WORK TO COMPLETE ▸ Repeat each entry word for word. Leave any images out of the copy.

SOURCE MATERIAL ▸
►
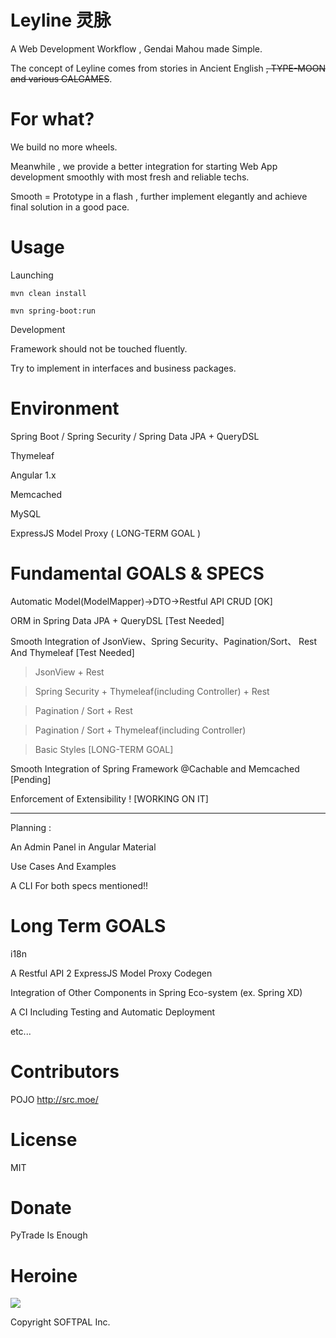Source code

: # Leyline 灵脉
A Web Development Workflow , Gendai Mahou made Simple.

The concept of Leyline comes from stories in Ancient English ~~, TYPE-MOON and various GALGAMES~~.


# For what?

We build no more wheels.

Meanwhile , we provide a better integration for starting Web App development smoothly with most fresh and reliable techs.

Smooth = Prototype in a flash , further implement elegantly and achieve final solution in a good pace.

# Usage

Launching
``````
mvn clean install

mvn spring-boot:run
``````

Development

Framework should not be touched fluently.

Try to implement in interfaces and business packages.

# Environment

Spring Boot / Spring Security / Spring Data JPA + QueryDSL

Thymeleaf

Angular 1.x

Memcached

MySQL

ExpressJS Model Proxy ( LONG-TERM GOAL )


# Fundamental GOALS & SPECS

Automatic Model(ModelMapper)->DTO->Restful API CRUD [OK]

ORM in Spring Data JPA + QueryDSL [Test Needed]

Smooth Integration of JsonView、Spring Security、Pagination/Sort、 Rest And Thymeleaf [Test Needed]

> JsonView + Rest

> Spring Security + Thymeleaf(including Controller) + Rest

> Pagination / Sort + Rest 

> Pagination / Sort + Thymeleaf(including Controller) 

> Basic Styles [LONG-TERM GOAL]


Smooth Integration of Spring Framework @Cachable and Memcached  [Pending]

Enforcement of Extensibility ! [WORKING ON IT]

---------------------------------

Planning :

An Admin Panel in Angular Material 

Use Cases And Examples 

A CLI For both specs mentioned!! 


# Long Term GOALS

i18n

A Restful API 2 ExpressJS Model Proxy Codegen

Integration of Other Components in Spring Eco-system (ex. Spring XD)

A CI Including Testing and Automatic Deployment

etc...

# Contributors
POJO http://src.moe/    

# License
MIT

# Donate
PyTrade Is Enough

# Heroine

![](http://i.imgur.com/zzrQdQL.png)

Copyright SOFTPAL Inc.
◄
WRITTEN ANSWER ▸
Source code

: # Leyline 灵脉
A Web Development Workflow , Gendai Mahou made Simple.

The concept of Leyline comes from stories in Ancient English ~~, TYPE-MOON and various GALGAMES~~.


# For what?

We build no more wheels.

Meanwhile , we provide a better integration for starting Web App development smoothly with most fresh and reliable techs.

Smooth = Prototype in a flash , further implement elegantly and achieve final solution in a good pace.

# Usage

Launching
``````
mvn clean install

mvn spring-boot:run
``````

Development

Framework should not be touched fluently.

Try to implement in interfaces and business packages.

# Environment

Spring Boot / Spring Security / Spring Data JPA + QueryDSL

Thymeleaf

Angular 1.x

Memcached

MySQL

ExpressJS Model Proxy ( LONG-TERM GOAL )


# Fundamental GOALS & SPECS

Automatic Model(ModelMapper)->DTO->Restful API CRUD [OK]

ORM in Spring Data JPA + QueryDSL [Test Needed]

Smooth Integration of JsonView、Spring Security、Pagination/Sort、 Rest And Thymeleaf [Test Needed]

> JsonView + Rest

> Spring Security + Thymeleaf(including Controller) + Rest

> Pagination / Sort + Rest 

> Pagination / Sort + Thymeleaf(including Controller) 

> Basic Styles [LONG-TERM GOAL]


Smooth Integration of Spring Framework @Cachable and Memcached  [Pending]

Enforcement of Extensibility ! [WORKING ON IT]

---------------------------------

Planning :

An Admin Panel in Angular Material 

Use Cases And Examples 

A CLI For both specs mentioned!! 


# Long Term GOALS

i18n

A Restful API 2 ExpressJS Model Proxy Codegen

Integration of Other Components in Spring Eco-system (ex. Spring XD)

A CI Including Testing and Automatic Deployment

etc...

# Contributors
POJO http://src.moe/    

# License
MIT

# Donate
PyTrade Is Enough

# Heroine

![](http://i.imgur.com/zzrQdQL.png)

Copyright SOFTPAL Inc.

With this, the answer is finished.